■ GIVEN ENTRIES ■

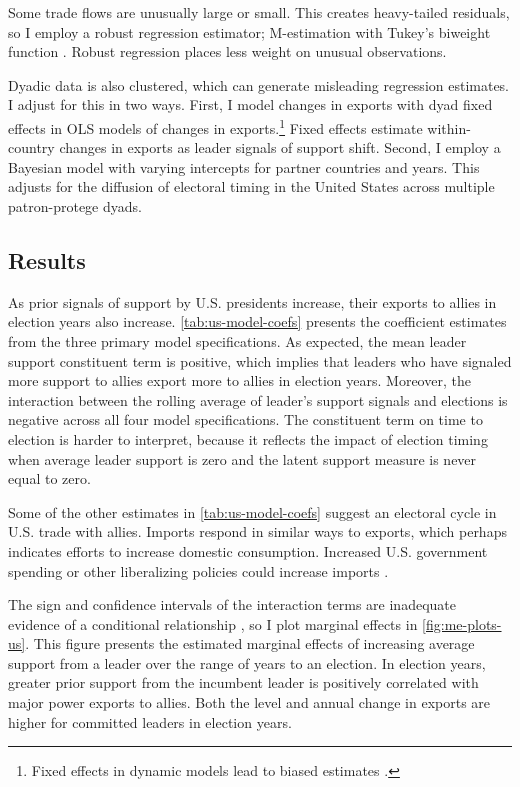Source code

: \documentclass[12pt]{article}
\begin{document}
Some trade flows are unusually large or small. 
This creates heavy-tailed residuals, so I employ a robust regression estimator; M-estimation with Tukey's biweight function \citep{RaineyBaissa2020}.
Robust regression places less weight on unusual observations. 


Dyadic data is also clustered, which can generate misleading regression estimates.
I adjust for this in two ways. 
First, I model changes in exports with dyad fixed effects in OLS models of changes in exports.\footnote{Fixed effects in dynamic models lead to biased estimates \citep{Nickell1981}.}
Fixed effects estimate within-country changes in exports as leader signals of support shift.
Second, I employ a Bayesian model with varying intercepts for partner countries and years. 
This adjusts for the diffusion of electoral timing in the United States across multiple patron-protege dyads.




\subsection{Results}


As prior signals of support by U.S. presidents increase, their exports to allies in election years also increase. 
\autoref{tab:us-model-coefs} presents the coefficient estimates from the three primary model specifications.
As expected, the mean leader support constituent term is positive, which implies that leaders who have signaled more support to allies export more to allies in election years. 
Moreover, the interaction between the rolling average of leader's support signals and elections is negative across all four model specifications.
The constituent term on time to election is harder to interpret, because it reflects the impact of election timing when average leader support is zero and the latent support measure is never equal to zero. 





Some of the other estimates in \autoref{tab:us-model-coefs} suggest an electoral cycle in U.S. trade with allies.
Imports respond in similar ways to exports, which perhaps indicates efforts to increase domestic consumption.
Increased U.S. government spending or other liberalizing policies could increase imports \citep{Oatley2015}.


The sign and confidence intervals of the interaction terms are inadequate evidence of a conditional relationship \citep{BramborClarkGolder2006}, so I plot marginal effects in \autoref{fig:me-plots-us}.
This figure presents the estimated marginal effects of increasing average support from a leader over the range of years to an election.
In election years, greater prior support from the incumbent leader is positively correlated with major power exports to allies. 
Both the level and annual change in exports are higher for committed leaders in election years.
\end{document}
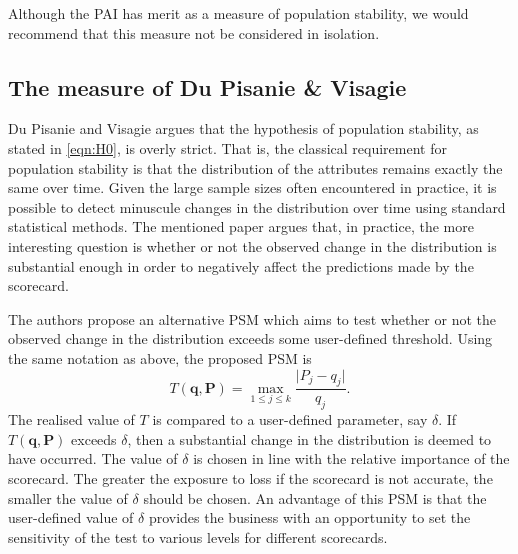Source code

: \documentclass{article}
\theoremstyle{def}
\begin{document}
Although the PAI has merit as a measure of population stability, we would recommend that this measure not be considered in isolation.




\subsection{The measure of Du Pisanie \& Visagie \cite{DUPISANIEVISAGIE2020}}

Du Pisanie and Visagie \cite{DUPISANIEVISAGIE2020} argues that the hypothesis of population stability, as stated in \eqref{eqn:H0}, is overly strict. That is, the classical requirement for population stability is that the distribution of the attributes remains exactly the same over time. Given the large sample sizes often encountered in practice, it is possible to detect minuscule changes in the distribution over time using standard statistical methods. The mentioned paper argues that, in practice, the more interesting question is whether or not the observed change in the distribution is substantial enough in order to negatively affect the predictions made by the scorecard.

The authors propose an alternative PSM which aims to test whether or not the observed change in the distribution exceeds some user-defined threshold. Using the same notation as above, the proposed PSM is
\begin{equation}
    T(\mathbf{q},\mathbf{P}) = \max_{1\leq j\leq k}\frac{\lvert P_j - q_j \rvert}{q_j}. \label{DVF}
\end{equation}
The realised value of $T$ is compared to a user-defined parameter, say $\delta$. If $T(\mathbf{q},\mathbf{P})$ exceeds $\delta$, then a substantial change in the distribution is deemed to have occurred. The value of $\delta$ is chosen in line with the relative importance of the scorecard. The greater the exposure to loss if the scorecard is not accurate, the smaller the value of $\delta$ should be chosen. An advantage of this PSM is that the user-defined value of $\delta$ provides the business with an opportunity to set the sensitivity of the test to various levels for different scorecards.
\end{document}
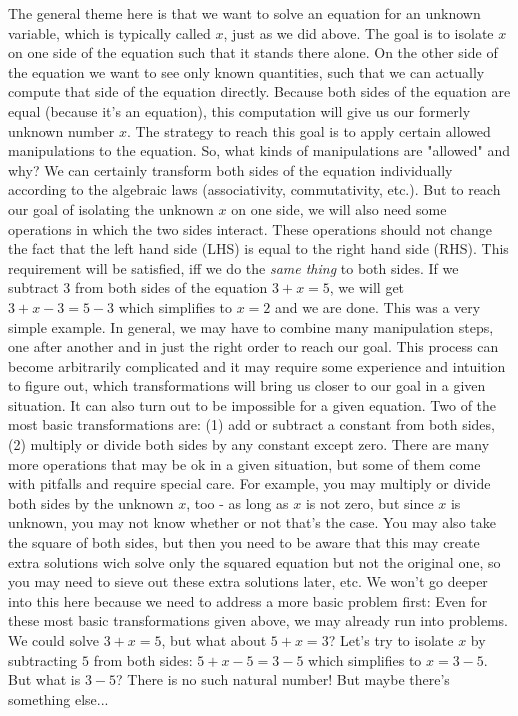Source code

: \medskip
The general theme here is that we want to solve an equation for an unknown variable, which is typically called $x$, just as we did above. The goal is to isolate $x$ on one side of the equation such that it stands there alone. On the other side of the equation we want to see only known quantities, such that we can actually compute that side of the equation directly. Because both sides of the equation are equal (because it's an equation), this computation will give us our formerly unknown number $x$. The strategy to reach this goal is to apply certain allowed manipulations to the equation. So, what kinds of manipulations are "allowed" and why?  We can certainly transform both sides of the equation individually according to the algebraic laws (associativity, commutativity, etc.). But to reach our goal of isolating the unknown $x$ on one side, we will also need some operations in which the two sides interact. These operations should not change the fact that the left hand side (LHS) is equal to the right hand side (RHS). This requirement will be satisfied, iff we do the \emph{same thing} to both sides. If we subtract $3$ from both sides of the equation $3 + x = 5$, we will get $3 + x - 3 = 5 - 3$ which simplifies to $x = 2$ and we are done. This was a very simple example. In general, we may have to combine many manipulation steps, one after another and in just the right order to reach our goal. This process can become arbitrarily complicated  and it may require some experience and intuition to figure out, which transformations will bring us closer to our goal in a given situation. It can also turn out to be impossible for a given equation. Two of the most basic transformations are: (1) add or subtract a constant from both sides, (2) multiply or divide both sides by any constant except zero. There are many more operations that may be ok in a given situation, but some of them come with pitfalls and require special care. For example, you may multiply or divide both sides by the unknown $x$, too - as long as $x$ is not zero, but since $x$ is unknown, you may not know whether or not that's the case. You may also take the square of both sides, but then you need to be aware that this may create extra solutions wich solve only the squared equation but not the original one, so you may need to sieve out these extra solutions later, etc. We won't go deeper into this here because we need to address a more basic problem first: Even for these most basic transformations given above, we may already run into problems. We could solve $3 + x = 5$, but what about $5 + x = 3$? Let's try to isolate $x$ by subtracting $5$ from both sides: $5 + x - 5 = 3 - 5$ which simplifies to $x = 3 - 5$. But what is $3-5$? There is no such natural number! But maybe there's something else...

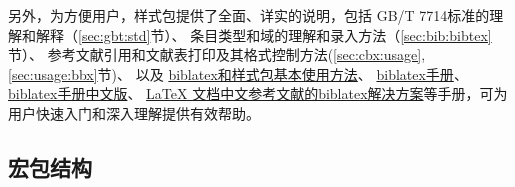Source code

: \documentclass[11pt]{article} %
\begin{document}
\begin{enumerate}
另外，为方便用户，样式包提供了全面、详实的说明，包括
GB/T 7714标准的理解和解释（\ref{sec:gbt:std}节）、
条目类型和域的理解和录入方法（\ref{sec:bib:bibtex}节）、
参考文献引用和文献表打印及其格式控制方法(\ref{sec:cbx:usage},\ref{sec:usage:bbx}节)、
\hypertarget{lab:manual:hyper}{以及}
\href{https://github.com/hushidong/biblatex-gb7714-2015/wiki}{biblatex和样式包基本使用方法}、
\href{https://github.com/plk/biblatex}{biblatex手册}、
\href{https://github.com/hushidong/biblatex-zh-cn}{biblatex手册中文版}、
\href{https://github.com/hushidong/biblatex-solution-to-latex-bibliography}{LaTeX 文档中文参考文献的biblatex解决方案}等手册，可为用户快速入门和深入理解提供有效帮助。

\end{enumerate}


\subsection{宏包结构}
\end{document}

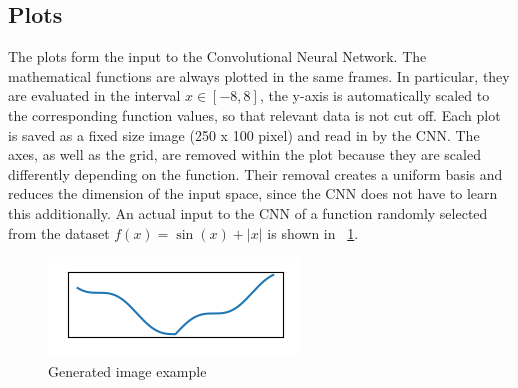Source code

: \subsection{Plots}

The plots form the input to the Convolutional Neural Network. The mathematical functions are always plotted in the same frames. In particular, they are evaluated in the interval $x \in [-8,8]$, the y-axis is automatically scaled to the corresponding function values, so that relevant data is not cut off. Each plot is saved as a fixed size image (250 x 100 pixel) and read in by the CNN. The axes, as well as the grid, are removed within the plot because they are scaled differently depending on the function. Their removal creates a uniform basis and reduces the dimension of the input space, since the CNN does not have to learn this additionally. An actual input to the CNN of a function randomly selected from the dataset $f(x) = \sin(x)+|x|$ is shown in \Fig~\ref{fig:function_example}.
\begin{figure}[h!]
	\centering
	\includegraphics[width=0.4\linewidth]{./ImageFiles/Data Generation/function_example}
	\caption{Generated image example}
	\label{fig:function_example}
\end{figure}
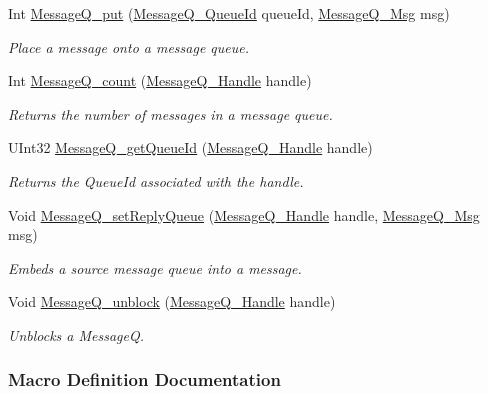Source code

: \begin{DoxyCompactItemize}
Int \hyperlink{_message_q_8h_aa628f9bf897924f61d6adfba3f82fa8d}{Message\-Q\-\_\-put} (\hyperlink{_message_q_8h_a34dd32b58cf0476c2d90e3f702843297}{Message\-Q\-\_\-\-Queue\-Id} queue\-Id, \hyperlink{_message_q_8h_ab675d3cdd0443a1ad05658d375458204}{Message\-Q\-\_\-\-Msg} msg)
\begin{DoxyCompactList}\small\item\em Place a message onto a message queue. \end{DoxyCompactList}\item 
Int \hyperlink{_message_q_8h_a5e2f02d046b2bb16dce6b41f9b4c5ad3}{Message\-Q\-\_\-count} (\hyperlink{_message_q_8h_a1d584ce08733ca864d81e1e64a41cf7a}{Message\-Q\-\_\-\-Handle} handle)
\begin{DoxyCompactList}\small\item\em Returns the number of messages in a message queue. \end{DoxyCompactList}\item 
U\-Int32 \hyperlink{_message_q_8h_af9d9030e493a5a6f961d84900e313623}{Message\-Q\-\_\-get\-Queue\-Id} (\hyperlink{_message_q_8h_a1d584ce08733ca864d81e1e64a41cf7a}{Message\-Q\-\_\-\-Handle} handle)
\begin{DoxyCompactList}\small\item\em Returns the Queue\-Id associated with the handle. \end{DoxyCompactList}\item 
Void \hyperlink{_message_q_8h_a2532f1ebf44ae91a8fd8f63a49e44802}{Message\-Q\-\_\-set\-Reply\-Queue} (\hyperlink{_message_q_8h_a1d584ce08733ca864d81e1e64a41cf7a}{Message\-Q\-\_\-\-Handle} handle, \hyperlink{_message_q_8h_ab675d3cdd0443a1ad05658d375458204}{Message\-Q\-\_\-\-Msg} msg)
\begin{DoxyCompactList}\small\item\em Embeds a source message queue into a message. \end{DoxyCompactList}\item 
Void \hyperlink{_message_q_8h_ae9491bc9f790e267836f27ad2e31d7de}{Message\-Q\-\_\-unblock} (\hyperlink{_message_q_8h_a1d584ce08733ca864d81e1e64a41cf7a}{Message\-Q\-\_\-\-Handle} handle)
\begin{DoxyCompactList}\small\item\em Unblocks a Message\-Q. \end{DoxyCompactList}\end{DoxyCompactItemize}


\subsubsection{Macro Definition Documentation}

■ AIM OF THE EXERCISE ■
Copy out, word for word, the part of the entries above that begins at the line with "Moreover, the interaction" and ends at the line with "Imports respond in", including both.

■ WORKED SOLUTION ■
Moreover, the interaction between the rolling average of leader's support signals and elections is negative across all four model specifications.
The constituent term on time to election is harder to interpret, because it reflects the impact of election timing when average leader support is zero and the latent support measure is never equal to zero. 





Some of the other estimates in \autoref{tab:us-model-coefs} suggest an electoral cycle in U.S. trade with allies.
Imports respond in similar ways to exports, which perhaps indicates efforts to increase domestic consumption.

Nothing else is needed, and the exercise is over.